------ Entries supplied ------

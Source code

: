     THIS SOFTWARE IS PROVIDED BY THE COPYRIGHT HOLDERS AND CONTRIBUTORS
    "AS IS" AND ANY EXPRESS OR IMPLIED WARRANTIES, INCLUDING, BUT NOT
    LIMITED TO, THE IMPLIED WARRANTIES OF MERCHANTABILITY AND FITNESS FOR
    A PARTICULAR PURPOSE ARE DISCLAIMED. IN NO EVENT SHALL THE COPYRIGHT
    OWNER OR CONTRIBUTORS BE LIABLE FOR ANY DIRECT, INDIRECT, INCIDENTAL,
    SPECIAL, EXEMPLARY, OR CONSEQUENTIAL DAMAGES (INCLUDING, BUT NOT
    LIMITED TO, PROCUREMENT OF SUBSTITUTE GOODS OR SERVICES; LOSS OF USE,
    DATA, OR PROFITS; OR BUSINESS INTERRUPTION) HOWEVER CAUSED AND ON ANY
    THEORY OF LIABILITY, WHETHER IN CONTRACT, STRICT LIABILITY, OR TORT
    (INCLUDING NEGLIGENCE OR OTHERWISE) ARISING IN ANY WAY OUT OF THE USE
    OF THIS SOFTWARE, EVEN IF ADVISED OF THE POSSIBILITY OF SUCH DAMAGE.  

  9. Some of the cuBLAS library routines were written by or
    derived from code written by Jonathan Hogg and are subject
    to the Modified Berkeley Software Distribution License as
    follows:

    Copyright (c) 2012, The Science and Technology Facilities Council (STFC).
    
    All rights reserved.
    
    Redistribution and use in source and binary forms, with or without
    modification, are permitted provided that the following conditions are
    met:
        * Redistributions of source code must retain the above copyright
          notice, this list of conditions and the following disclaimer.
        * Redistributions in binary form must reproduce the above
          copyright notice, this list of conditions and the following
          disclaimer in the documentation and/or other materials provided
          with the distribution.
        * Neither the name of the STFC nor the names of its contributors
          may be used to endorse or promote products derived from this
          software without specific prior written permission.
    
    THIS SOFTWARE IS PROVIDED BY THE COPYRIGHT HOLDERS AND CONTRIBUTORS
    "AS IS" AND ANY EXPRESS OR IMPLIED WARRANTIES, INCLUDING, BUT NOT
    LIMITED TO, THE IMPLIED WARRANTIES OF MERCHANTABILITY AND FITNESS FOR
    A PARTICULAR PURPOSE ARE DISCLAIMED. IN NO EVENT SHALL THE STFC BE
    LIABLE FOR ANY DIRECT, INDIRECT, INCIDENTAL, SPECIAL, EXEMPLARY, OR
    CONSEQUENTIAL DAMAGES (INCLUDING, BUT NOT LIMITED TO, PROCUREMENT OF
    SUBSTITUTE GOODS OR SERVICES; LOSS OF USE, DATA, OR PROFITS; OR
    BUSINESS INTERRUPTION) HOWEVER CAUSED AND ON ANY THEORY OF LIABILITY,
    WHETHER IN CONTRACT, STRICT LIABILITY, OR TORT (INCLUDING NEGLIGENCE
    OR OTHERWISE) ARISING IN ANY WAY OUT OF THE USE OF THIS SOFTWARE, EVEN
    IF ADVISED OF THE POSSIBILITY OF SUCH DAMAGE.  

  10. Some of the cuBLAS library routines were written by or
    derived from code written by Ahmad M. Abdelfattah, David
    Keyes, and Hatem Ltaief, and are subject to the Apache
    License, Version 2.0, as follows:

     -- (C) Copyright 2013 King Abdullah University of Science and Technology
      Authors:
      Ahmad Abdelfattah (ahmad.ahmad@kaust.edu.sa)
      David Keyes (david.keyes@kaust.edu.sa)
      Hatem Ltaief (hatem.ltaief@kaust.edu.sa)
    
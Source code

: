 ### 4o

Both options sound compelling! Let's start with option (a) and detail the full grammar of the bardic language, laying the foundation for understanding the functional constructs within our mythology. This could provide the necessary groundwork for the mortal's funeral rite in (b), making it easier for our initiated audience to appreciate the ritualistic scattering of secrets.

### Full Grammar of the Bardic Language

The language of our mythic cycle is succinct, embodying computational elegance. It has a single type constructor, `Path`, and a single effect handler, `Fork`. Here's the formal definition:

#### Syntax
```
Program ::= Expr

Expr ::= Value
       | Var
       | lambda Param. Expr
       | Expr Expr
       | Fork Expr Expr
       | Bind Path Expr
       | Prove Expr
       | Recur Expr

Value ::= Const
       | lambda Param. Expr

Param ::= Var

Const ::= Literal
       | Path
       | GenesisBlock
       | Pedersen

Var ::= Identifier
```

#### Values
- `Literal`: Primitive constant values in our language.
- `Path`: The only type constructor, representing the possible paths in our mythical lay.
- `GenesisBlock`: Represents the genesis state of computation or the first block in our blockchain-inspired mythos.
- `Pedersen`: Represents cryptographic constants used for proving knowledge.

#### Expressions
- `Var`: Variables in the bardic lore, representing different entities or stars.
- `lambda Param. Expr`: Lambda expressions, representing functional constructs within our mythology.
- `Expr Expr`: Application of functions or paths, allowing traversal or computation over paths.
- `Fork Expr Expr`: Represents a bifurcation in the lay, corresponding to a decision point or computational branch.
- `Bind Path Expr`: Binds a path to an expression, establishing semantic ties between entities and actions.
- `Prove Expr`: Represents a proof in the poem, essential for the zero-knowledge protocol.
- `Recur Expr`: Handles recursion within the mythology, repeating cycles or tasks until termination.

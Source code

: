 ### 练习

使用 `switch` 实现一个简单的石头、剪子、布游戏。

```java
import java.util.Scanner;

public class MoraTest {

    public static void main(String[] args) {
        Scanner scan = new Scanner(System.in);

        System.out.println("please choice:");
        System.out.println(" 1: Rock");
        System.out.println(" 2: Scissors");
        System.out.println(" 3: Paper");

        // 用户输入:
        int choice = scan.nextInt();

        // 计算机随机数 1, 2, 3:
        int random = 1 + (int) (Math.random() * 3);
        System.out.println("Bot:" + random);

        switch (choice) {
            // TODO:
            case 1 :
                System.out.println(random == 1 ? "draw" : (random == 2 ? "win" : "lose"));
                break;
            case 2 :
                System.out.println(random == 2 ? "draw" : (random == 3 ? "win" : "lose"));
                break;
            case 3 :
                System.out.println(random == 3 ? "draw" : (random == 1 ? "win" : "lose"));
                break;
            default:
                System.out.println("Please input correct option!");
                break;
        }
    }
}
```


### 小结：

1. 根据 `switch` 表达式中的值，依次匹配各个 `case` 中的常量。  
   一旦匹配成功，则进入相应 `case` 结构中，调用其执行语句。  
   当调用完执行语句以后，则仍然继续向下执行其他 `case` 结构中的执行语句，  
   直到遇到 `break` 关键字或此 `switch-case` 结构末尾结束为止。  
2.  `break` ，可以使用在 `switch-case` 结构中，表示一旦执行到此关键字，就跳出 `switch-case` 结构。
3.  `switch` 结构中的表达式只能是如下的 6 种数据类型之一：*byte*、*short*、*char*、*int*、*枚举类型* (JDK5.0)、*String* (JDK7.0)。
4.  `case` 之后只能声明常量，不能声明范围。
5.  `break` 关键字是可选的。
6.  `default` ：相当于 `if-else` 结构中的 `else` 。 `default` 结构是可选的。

------

Would you please write out, exactly and with no other lines, the stretch of the listing above from the line containing "may be used" through the line containing "### Full Grammar of the Bardic Language"?

| Output of the exercise |
          may be used to endorse or promote products derived from this
          software without specific prior written permission.
    
    THIS SOFTWARE IS PROVIDED BY THE COPYRIGHT HOLDERS AND CONTRIBUTORS
    "AS IS" AND ANY EXPRESS OR IMPLIED WARRANTIES, INCLUDING, BUT NOT
    LIMITED TO, THE IMPLIED WARRANTIES OF MERCHANTABILITY AND FITNESS FOR
    A PARTICULAR PURPOSE ARE DISCLAIMED. IN NO EVENT SHALL THE STFC BE
    LIABLE FOR ANY DIRECT, INDIRECT, INCIDENTAL, SPECIAL, EXEMPLARY, OR
    CONSEQUENTIAL DAMAGES (INCLUDING, BUT NOT LIMITED TO, PROCUREMENT OF
    SUBSTITUTE GOODS OR SERVICES; LOSS OF USE, DATA, OR PROFITS; OR
    BUSINESS INTERRUPTION) HOWEVER CAUSED AND ON ANY THEORY OF LIABILITY,
    WHETHER IN CONTRACT, STRICT LIABILITY, OR TORT (INCLUDING NEGLIGENCE
    OR OTHERWISE) ARISING IN ANY WAY OUT OF THE USE OF THIS SOFTWARE, EVEN
    IF ADVISED OF THE POSSIBILITY OF SUCH DAMAGE.  

  10. Some of the cuBLAS library routines were written by or
    derived from code written by Ahmad M. Abdelfattah, David
    Keyes, and Hatem Ltaief, and are subject to the Apache
    License, Version 2.0, as follows:

     -- (C) Copyright 2013 King Abdullah University of Science and Technology
      Authors:
      Ahmad Abdelfattah (ahmad.ahmad@kaust.edu.sa)
      David Keyes (david.keyes@kaust.edu.sa)
      Hatem Ltaief (hatem.ltaief@kaust.edu.sa)
    
Source code

: ### 4o

Both options sound compelling! Let's start with option (a) and detail the full grammar of the bardic language, laying the foundation for understanding the functional constructs within our mythology. This could provide the necessary groundwork for the mortal's funeral rite in (b), making it easier for our initiated audience to appreciate the ritualistic scattering of secrets.

### Full Grammar of the Bardic Language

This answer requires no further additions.